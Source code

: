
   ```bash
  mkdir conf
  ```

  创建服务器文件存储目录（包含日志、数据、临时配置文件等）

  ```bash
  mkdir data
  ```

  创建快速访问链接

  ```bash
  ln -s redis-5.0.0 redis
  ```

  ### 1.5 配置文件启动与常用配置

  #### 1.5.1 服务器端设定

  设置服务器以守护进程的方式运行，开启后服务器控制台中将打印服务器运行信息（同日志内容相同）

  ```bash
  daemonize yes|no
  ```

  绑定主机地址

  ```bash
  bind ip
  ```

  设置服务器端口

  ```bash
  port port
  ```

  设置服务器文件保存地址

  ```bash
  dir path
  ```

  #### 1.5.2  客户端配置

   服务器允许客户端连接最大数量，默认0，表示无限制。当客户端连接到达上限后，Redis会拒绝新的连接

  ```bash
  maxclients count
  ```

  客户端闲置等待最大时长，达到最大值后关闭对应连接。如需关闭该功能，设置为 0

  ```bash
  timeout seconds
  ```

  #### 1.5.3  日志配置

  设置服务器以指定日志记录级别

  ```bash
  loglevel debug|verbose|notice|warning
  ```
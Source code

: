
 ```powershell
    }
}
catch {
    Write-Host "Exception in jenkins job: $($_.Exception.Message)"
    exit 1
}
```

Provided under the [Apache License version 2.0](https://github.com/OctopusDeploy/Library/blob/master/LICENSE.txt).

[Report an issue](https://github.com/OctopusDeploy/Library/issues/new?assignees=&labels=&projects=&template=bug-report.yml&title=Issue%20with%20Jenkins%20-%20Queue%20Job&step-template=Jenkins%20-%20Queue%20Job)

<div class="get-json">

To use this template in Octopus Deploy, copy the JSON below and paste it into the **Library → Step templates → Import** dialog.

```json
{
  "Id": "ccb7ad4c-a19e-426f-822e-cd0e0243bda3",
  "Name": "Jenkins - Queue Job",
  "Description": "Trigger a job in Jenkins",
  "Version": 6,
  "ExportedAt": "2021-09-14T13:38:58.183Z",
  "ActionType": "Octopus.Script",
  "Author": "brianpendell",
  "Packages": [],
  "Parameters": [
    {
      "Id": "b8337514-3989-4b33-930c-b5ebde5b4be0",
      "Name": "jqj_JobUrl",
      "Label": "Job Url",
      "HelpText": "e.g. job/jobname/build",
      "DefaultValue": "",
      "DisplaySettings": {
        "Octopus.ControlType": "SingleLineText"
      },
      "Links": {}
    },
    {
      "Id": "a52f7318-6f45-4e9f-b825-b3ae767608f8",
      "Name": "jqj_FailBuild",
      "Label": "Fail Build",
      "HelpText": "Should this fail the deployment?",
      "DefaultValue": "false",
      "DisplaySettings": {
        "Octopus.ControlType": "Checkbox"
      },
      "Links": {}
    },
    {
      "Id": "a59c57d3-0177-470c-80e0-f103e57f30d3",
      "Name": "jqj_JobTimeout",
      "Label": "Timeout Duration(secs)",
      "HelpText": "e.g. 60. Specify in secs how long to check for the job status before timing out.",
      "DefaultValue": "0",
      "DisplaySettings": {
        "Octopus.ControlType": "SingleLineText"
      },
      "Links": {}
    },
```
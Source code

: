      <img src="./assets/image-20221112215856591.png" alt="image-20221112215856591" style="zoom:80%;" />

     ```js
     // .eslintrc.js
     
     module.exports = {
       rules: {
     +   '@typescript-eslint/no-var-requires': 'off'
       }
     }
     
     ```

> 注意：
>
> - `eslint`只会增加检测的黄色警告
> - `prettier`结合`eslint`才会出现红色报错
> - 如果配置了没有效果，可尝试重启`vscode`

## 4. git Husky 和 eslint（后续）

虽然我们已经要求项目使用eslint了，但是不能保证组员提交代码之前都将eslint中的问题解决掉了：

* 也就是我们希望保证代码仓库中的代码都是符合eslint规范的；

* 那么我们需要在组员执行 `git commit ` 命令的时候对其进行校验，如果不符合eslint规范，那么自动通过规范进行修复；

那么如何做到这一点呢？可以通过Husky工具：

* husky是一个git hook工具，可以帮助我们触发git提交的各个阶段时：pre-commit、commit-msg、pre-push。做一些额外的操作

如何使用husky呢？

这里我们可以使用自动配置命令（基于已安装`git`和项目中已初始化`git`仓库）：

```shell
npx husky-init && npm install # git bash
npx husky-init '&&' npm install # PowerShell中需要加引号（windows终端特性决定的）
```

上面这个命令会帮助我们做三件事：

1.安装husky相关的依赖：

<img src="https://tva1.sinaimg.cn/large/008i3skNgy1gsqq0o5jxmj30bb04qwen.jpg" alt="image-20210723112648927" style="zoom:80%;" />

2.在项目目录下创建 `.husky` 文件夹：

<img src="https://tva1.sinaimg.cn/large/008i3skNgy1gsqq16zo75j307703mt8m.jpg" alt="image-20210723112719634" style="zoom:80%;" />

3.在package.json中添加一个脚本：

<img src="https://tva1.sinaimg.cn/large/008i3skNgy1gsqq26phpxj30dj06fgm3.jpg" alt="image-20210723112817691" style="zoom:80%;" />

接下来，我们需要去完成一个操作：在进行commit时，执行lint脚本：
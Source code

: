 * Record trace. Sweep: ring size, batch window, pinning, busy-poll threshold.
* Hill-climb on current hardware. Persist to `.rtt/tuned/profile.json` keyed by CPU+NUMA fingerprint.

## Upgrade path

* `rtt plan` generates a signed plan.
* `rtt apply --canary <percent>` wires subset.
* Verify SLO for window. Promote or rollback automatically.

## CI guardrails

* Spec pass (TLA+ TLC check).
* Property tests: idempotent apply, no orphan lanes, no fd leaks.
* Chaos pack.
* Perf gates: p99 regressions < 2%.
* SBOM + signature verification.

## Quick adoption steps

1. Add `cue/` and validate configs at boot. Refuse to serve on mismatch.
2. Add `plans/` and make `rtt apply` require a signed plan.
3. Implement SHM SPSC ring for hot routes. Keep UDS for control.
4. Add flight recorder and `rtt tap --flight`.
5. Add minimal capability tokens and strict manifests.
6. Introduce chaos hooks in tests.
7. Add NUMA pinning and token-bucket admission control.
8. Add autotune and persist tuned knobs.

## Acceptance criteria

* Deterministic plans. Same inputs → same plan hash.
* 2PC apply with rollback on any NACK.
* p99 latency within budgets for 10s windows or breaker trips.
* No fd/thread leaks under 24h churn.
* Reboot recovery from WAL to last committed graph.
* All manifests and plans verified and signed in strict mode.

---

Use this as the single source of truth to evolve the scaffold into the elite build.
-=-=-=-=-
:: Action item ::
Return the lines of the records that include the string "manifests".

:: Task answer ::
5. Add minimal capability tokens and strict manifests.
* All manifests and plans verified and signed in strict mode.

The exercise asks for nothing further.